Disentangling the complexity of coupled vibrations by two-dimensional electronic-vibrational spectroscopy

We employ two-dimensional electronic-vibrational (2DEV) spectroscopy to study the coherent dynamics of coupled vibrational modes in an excitonically-coupled dimer model. The advantage of separating excitation and detection in different frequency regimes allows us to directly probe the electronic and vibrational coherences in the time-evolved 2DEV spectra. The complexity of vibrational coherence of two coupled modes is directly revealed by cross peaks in the 2DEV spectra. With the help of the ensuing time traces, we can follow how the vibrational coherence changes over time in the monomer model and, subsequently, in the dimer model. We show that the complexity of two coupled vibrational modes and the interaction between electronic and vibrational coherences in molecular systems can be effectively disentangled using the 2DEV spectroscopy technique.

Automated summary

We use 2DEV spectroscopy to investigate the coherent dynamics of coupled vibrational modes.

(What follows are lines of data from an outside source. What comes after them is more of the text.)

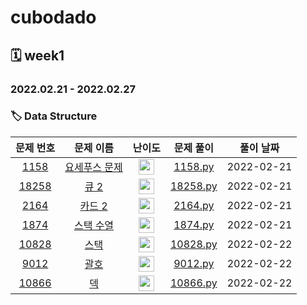 # cubodado

## 🗓️ week1

### 2022.02.21 - 2022.02.27

### 🏷️ Data Structure

|                   문제 번호                    |                       문제 이름                       |                            난이도                            |                          문제 풀이                           | 풀이 날짜  |
| :--------------------------------------------: | :---------------------------------------------------: | :----------------------------------------------------------: | :----------------------------------------------------------: | :--------: |
|  [1158](https://www.acmicpc.net/problem/1158)  | [요세푸스 문제](https://www.acmicpc.net/problem/1158) | <img height="25px" width="25px" src="https://static.solved.ac/tier_small/6.svg"/> | [1158.py](https://github.com/cubodado/Weekly-Algorithm/blob/main/cubodado/week1/1158.py) | 2022-02-21 |
| [18258](https://www.acmicpc.net/problem/18258) |     [큐 2](https://www.acmicpc.net/problem/18258)     | <img height="25px" width="25px" src="https://static.solved.ac/tier_small/7.svg"/> | [18258.py](https://github.com/cubodado/Weekly-Algorithm/blob/main/cubodado/week1/18258.py) | 2022-02-21 |
|  [2164](https://www.acmicpc.net/problem/2164)  |    [카드 2](https://www.acmicpc.net/problem/2164)     | <img height="25px" width="25px" src="https://static.solved.ac/tier_small/7.svg"/> | [2164.py](https://github.com/cubodado/Weekly-Algorithm/blob/main/cubodado/week1/2164.py) | 2022-02-21 |
|  [1874](https://www.acmicpc.net/problem/1874)  |   [스택 수열](https://www.acmicpc.net/problem/1874)   | <img height="25px" width="25px" src="https://static.solved.ac/tier_small/7.svg"/> | [1874.py](https://github.com/cubodado/Weekly-Algorithm/blob/main/cubodado/week1/1874.py) | 2022-02-21 |
| [10828](https://www.acmicpc.net/problem/10828) |     [스택](https://www.acmicpc.net/problem/10828)     | <img height="25px" width="25px" src="https://static.solved.ac/tier_small/7.svg"/> | [10828.py](https://github.com/cubodado/Weekly-Algorithm/blob/main/cubodado/week1/10828.py) | 2022-02-22 |
|  [9012](https://www.acmicpc.net/problem/9012)  |     [괄호](https://www.acmicpc.net/problem/9012)      | <img height="25px" width="25px" src="https://static.solved.ac/tier_small/7.svg"/> | [9012.py](https://github.com/cubodado/Weekly-Algorithm/blob/cubodado/cubodado/week1/9012.py) | 2022-02-22 |
| [10866](https://www.acmicpc.net/problem/10866) |      [덱](https://www.acmicpc.net/problem/10866)      | <img height="25px" width="25px" src="https://static.solved.ac/tier_small/7.svg"/> | [10866.py](https://github.com/cubodado/Weekly-Algorithm/commit/0af75e4078186657fd7a45755dff1be8c0dcda74) | 2022-02-22 |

By separating excitation and detection in different frequency regimes, we can directly observe the electronic and vibrational coherences in the time-evolved 2DEV spectra. The complexity of vibrational coherence between two coupled modes is revealed by cross peaks in the 2DEV spectra. With time traces, we can track the changes in vibrational coherence in the monomer and dimer models. Our findings demonstrate the effectiveness of 2DEV spectroscopy in unraveling the complexity of coupled vibrational modes and the interaction between electronic and vibrational coherences in molecular systems.